Telecoms Vendors & OEMs

Chromebooks starting to shine?

By Ian Scales

Jan 2, 2014

This wasn’t supposed to happen - at least not according to Microsoft which spent a lot of money on attack marketing in the run-up to the holiday season (see - MS enters into the spirit of Xmas and tries to rip Google's head off). It could be that the MS message that the Chromebook wasn’t a real computer because it couldn’t run Microsoft Office was greeted with a cheery “then that’s the one for me” by a significant portion of the US device-buying public?

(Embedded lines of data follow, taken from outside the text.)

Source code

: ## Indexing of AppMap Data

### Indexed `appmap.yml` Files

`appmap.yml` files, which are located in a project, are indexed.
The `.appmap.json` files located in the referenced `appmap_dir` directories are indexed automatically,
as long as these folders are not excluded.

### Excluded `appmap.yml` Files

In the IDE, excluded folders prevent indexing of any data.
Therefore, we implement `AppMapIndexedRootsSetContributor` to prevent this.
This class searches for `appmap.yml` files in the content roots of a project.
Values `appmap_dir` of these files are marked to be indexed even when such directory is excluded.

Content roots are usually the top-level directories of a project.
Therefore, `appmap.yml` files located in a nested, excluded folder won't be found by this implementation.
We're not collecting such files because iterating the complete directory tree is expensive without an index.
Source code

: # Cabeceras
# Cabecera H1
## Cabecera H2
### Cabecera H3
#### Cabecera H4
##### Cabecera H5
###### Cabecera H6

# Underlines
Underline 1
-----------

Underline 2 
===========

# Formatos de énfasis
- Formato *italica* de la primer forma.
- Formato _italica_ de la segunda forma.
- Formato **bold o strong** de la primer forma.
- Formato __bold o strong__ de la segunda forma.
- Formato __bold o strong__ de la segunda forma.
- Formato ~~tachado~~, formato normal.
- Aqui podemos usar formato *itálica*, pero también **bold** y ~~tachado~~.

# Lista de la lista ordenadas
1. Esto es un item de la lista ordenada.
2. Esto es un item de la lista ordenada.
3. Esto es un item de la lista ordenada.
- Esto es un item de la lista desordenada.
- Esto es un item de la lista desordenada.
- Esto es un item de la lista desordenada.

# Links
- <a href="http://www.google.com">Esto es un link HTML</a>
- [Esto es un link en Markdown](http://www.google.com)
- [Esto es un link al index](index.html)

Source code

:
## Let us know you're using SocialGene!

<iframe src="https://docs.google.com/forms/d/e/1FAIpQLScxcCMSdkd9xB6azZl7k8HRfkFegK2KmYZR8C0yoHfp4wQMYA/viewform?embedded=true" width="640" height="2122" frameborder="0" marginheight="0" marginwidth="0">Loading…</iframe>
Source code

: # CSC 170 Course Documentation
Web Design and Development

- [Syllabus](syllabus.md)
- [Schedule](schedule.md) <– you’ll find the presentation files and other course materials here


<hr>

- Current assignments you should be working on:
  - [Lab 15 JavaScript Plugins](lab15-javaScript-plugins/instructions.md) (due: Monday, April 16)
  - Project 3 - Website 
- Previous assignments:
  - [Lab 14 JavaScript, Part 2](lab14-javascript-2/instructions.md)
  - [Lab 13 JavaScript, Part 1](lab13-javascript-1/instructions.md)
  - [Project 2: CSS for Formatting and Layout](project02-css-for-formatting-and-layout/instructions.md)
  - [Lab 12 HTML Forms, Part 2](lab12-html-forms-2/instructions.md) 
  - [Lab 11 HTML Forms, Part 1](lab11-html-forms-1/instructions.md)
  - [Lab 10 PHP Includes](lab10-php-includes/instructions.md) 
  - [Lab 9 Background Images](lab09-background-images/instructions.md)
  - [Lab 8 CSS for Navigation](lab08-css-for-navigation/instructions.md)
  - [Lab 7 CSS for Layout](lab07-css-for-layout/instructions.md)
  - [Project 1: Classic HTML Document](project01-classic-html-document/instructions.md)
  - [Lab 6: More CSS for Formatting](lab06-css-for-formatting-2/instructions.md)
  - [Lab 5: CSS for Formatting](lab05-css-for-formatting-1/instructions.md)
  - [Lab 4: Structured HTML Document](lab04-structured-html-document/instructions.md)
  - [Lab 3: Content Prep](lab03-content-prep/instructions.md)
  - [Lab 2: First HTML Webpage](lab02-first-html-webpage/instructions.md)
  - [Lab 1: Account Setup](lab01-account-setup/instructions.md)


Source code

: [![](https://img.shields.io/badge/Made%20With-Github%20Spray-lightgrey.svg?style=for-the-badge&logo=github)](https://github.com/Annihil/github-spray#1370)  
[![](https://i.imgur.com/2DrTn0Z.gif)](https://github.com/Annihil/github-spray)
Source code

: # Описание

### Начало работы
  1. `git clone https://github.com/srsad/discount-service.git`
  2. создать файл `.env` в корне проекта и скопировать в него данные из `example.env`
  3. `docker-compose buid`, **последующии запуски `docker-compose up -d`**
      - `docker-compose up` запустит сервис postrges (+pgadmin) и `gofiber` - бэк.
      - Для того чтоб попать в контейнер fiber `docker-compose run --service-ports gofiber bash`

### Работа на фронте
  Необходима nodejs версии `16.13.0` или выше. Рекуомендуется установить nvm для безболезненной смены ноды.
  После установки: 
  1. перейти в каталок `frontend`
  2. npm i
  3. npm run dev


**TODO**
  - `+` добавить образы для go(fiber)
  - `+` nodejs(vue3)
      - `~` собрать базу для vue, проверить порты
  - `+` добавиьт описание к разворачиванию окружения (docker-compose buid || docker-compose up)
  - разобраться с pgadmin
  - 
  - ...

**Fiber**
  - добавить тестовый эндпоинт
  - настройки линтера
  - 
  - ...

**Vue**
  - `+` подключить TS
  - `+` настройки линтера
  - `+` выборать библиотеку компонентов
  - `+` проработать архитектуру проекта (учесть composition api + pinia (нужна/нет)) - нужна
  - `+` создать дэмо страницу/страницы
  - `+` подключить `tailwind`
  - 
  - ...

Perhaps.

Consumer buying numbers are hard to come by but Amazon, without quoting any hard figures, has press released that Acer and Samsung Chromebooks held two of its top three "holiday best sellers" in the US. On Amazon in the UK Samsung’s WiFi Chromebook ranks as ‘most popular’ in the laptop category. That’s at least some evidence that Chromebooks might be starting to surge, but there’s more.

For instance, the Research firm NPD has reported its computer and tablet (computing devices) numbers for 2013 and has charted a surge in Chromebook sales in the ‘commercial’ channel over the year - that’s bulk corporate and (especially it seems in the US) educational buying activity, rather than consumer buying activity. The Chromebook share of the 'commercial channel' in the US has zoomed up from a tiny blip of 0.2 per cent last year to 9.6 per cent this.

Source: NPD Group

That means 21 per cent of the laptops sold for the year ending December 1 2013 in the commercial channel were Chromebooks. That’s a total of 1.76 million units, up from 400,000 in 2012.

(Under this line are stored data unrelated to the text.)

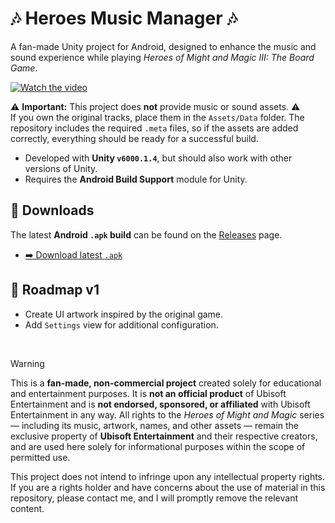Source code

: # 🎶 Heroes Music Manager 🎶

A fan-made Unity project for Android, designed to enhance the music and sound experience while playing *Heroes of Might and Magic III: The Board Game*.

[![Watch the video](https://github.com/user-attachments/assets/2e8a8339-e0ae-41ab-87fd-a9ba7d887e6f)](https://www.youtube.com/watch?v=r0If3x9Lcdc)

⚠️ **Important:** This project does **not** provide music or sound assets. ⚠️  
If you own the original tracks, place them in the `Assets/Data` folder.
The repository includes the required `.meta` files, so if the assets are added correctly, everything should be ready for a successful build.

- Developed with **Unity `v6000.1.4`**, but should also work with other versions of Unity.
- Requires the **Android Build Support** module for Unity.

## 📲 Downloads

The latest **Android `.apk` build** can be found on the [Releases](https://github.com/andywiecko/Heroes-Music-Manager/releases) page.

- [➡️ Download latest `.apk`](https://github.com/andywiecko/Heroes-Music-Manager/releases/latest)

## 🚀 Roadmap v1

- Create UI artwork inspired by the original game.
- Add `Settings` view for additional configuration.

<br>

> [!WARNING]
> This is a **fan-made, non-commercial project** created solely for educational and entertainment purposes.
> It is **not an official product** of Ubisoft Entertainment and is **not endorsed, sponsored, or affiliated** with Ubisoft Entertainment in any way.
> All rights to the *Heroes of Might and Magic* series — including its music, artwork, names, and other assets — remain the exclusive property of **Ubisoft Entertainment** and their respective creators, and are used here solely for informational purposes within the scope of permitted use.
>
> This project does not intend to infringe upon any intellectual property rights.
> If you are a rights holder and have concerns about the use of material in this repository, please contact me, and I will promptly remove the relevant content.
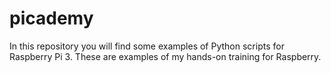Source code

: # picademy

In this repository you will find some examples of Python scripts for Raspberry Pi 3.
These are examples of my hands-on training for Raspberry.

 

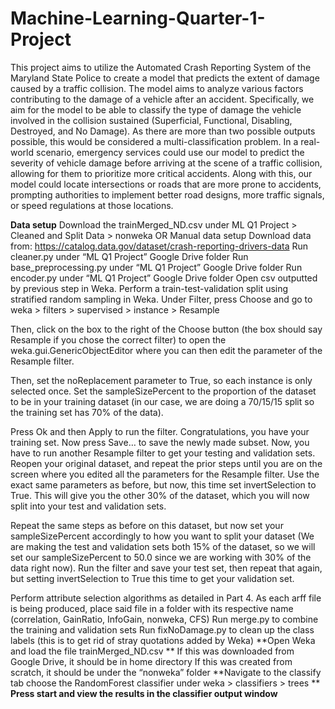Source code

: # Machine-Learning-Quarter-1-Project

This project aims to utilize the Automated Crash Reporting System of the Maryland State Police to create a model that predicts the extent of damage caused by a traffic collision. The model aims to analyze various factors contributing to the damage of a vehicle after an accident. Specifically, we aim for the model to be able to classify the type of damage the vehicle involved in the collision sustained (Superficial, Functional, Disabling, Destroyed, and No Damage). As there are more than two possible outputs possible, this would be considered a multi-classification problem. In a real-world scenario, emergency services could use our model to predict the severity of vehicle damage before arriving at the scene of a traffic collision, allowing for them to prioritize more critical accidents. Along with this, our model could locate intersections or roads that are more prone to accidents, prompting authorities to implement better road designs, more traffic signals, or speed regulations at those locations.

**Data setup**
Download the trainMerged_ND.csv under ML Q1 Project > Cleaned and Split Data > nonweka
OR
Manual data setup
Download data from: https://catalog.data.gov/dataset/crash-reporting-drivers-data
Run cleaner.py under “ML Q1 Project” Google Drive folder
Run base_preprocessing.py under “ML Q1 Project” Google Drive folder
Run encoder.py under “ML Q1 Project” Google Drive folder
Open csv outputted by previous step in Weka. Perform a train-test-validation split using stratified random sampling in Weka.
Under Filter, press Choose and go to weka > filters > supervised > instance > Resample



Then, click on the box to the right of the Choose button (the box should say Resample if you chose the correct filter) to open the weka.gui.GenericObjectEditor where you can then edit the parameter of the Resample filter. 



Then, set the noReplacement parameter to True, so each instance is only selected once. Set the sampleSizePercent to the proportion of the dataset to be in your training dataset (in our case, we are doing a 70/15/15 split so the training set has 70% of the data). 


Press Ok and then Apply to run the filter. Congratulations, you have your training set. Now press Save… to save the newly made subset. Now, you have to run another Resample filter to get your testing and validation sets. Reopen your original dataset, and repeat the prior steps until you are on the screen where you edited all the parameters for the Resample filter. Use the exact same parameters as before, but now, this time set invertSelection to True. This will give you the other 30% of the dataset, which you will now split into your test and validation sets.


Repeat the same steps as before on this dataset, but now set your sampleSizePercent accordingly to how you want to split your dataset (We are making the test and validation sets both 15% of the dataset, so we will set our sampleSizePercent to 50.0 since we are working with 30% of the data right now). Run the filter and save your test set, then repeat that again, but setting invertSelection to True this time to get your validation set.


Perform attribute selection algorithms as detailed in Part 4. As each arff file is being produced, place said file in a folder with its respective name (correlation, GainRatio, InfoGain, nonweka, CFS)
Run merge.py to combine the training and validation sets
Run fixNoDamage.py to clean up the class labels (this is to get rid of stray quotations added by Weka)
**Open Weka and load the file trainMerged_ND.csv **
If this was downloaded from Google Drive, it should be in home directory
If this was created from scratch, it should be under the “nonweka” folder
**Navigate to the classify tab choose the RandomForest classifier under weka > classifiers > trees **
**Press start and view the results in the classifier output window**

The ‘commercial’ market was actually the one Google was originally after with its Chromebooks, which it hoped to sell on a ‘total cost of ownership’ (TCO) basis to large organisations - that effort seems to bearing fruit if the NPD data is anything to go by.

And given that educational computing is a real seed sower for further use of a system in later life (Apple gave itself a solid start in the education market for instance), that must be counted as good news for Goggle, even though it doesn’t necessarily translate into jangling tills for the Christmas just passed.